• PROBLEM TO SOLVE: Repeat, word for word, all the data that follows, and exclude the pictures.
##### RECORD SET #####
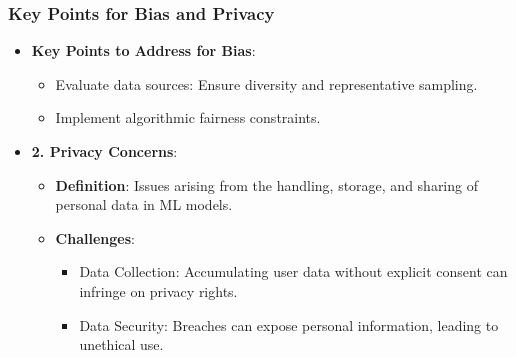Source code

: \documentclass[aspectratio=169]{beamer}
\begin{document}
\begin{frame}[fragile]
    \frametitle{Key Points for Bias and Privacy}
    \begin{itemize}
        \item \textbf{Key Points to Address for Bias}:
        \begin{itemize}
            \item Evaluate data sources: Ensure diversity and representative sampling.
            \item Implement algorithmic fairness constraints.
        \end{itemize}
        \item \textbf{2. Privacy Concerns}:
        \begin{itemize}
            \item \textbf{Definition}: Issues arising from the handling, storage, and sharing of personal data in ML models.
            \item \textbf{Challenges}:
            \begin{itemize}
                \item Data Collection: Accumulating user data without explicit consent can infringe on privacy rights.
                \item Data Security: Breaches can expose personal information, leading to unethical use.
            \end{itemize}
        \end{itemize}
    \end{itemize}
\end{frame}
\end{document}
#####
• SOLUTION FOR THIS PROBLEM:
Source code

: \documentclass[aspectratio=169]{beamer}
\begin{document}
\begin{frame}[fragile]
    \frametitle{Key Points for Bias and Privacy}
    \begin{itemize}
        \item \textbf{Key Points to Address for Bias}:
        \begin{itemize}
            \item Evaluate data sources: Ensure diversity and representative sampling.
            \item Implement algorithmic fairness constraints.
        \end{itemize}
        \item \textbf{2. Privacy Concerns}:
        \begin{itemize}
            \item \textbf{Definition}: Issues arising from the handling, storage, and sharing of personal data in ML models.
            \item \textbf{Challenges}:
            \begin{itemize}
                \item Data Collection: Accumulating user data without explicit consent can infringe on privacy rights.
                \item Data Security: Breaches can expose personal information, leading to unethical use.
            \end{itemize}
        \end{itemize}
    \end{itemize}
\end{frame}
\end{document}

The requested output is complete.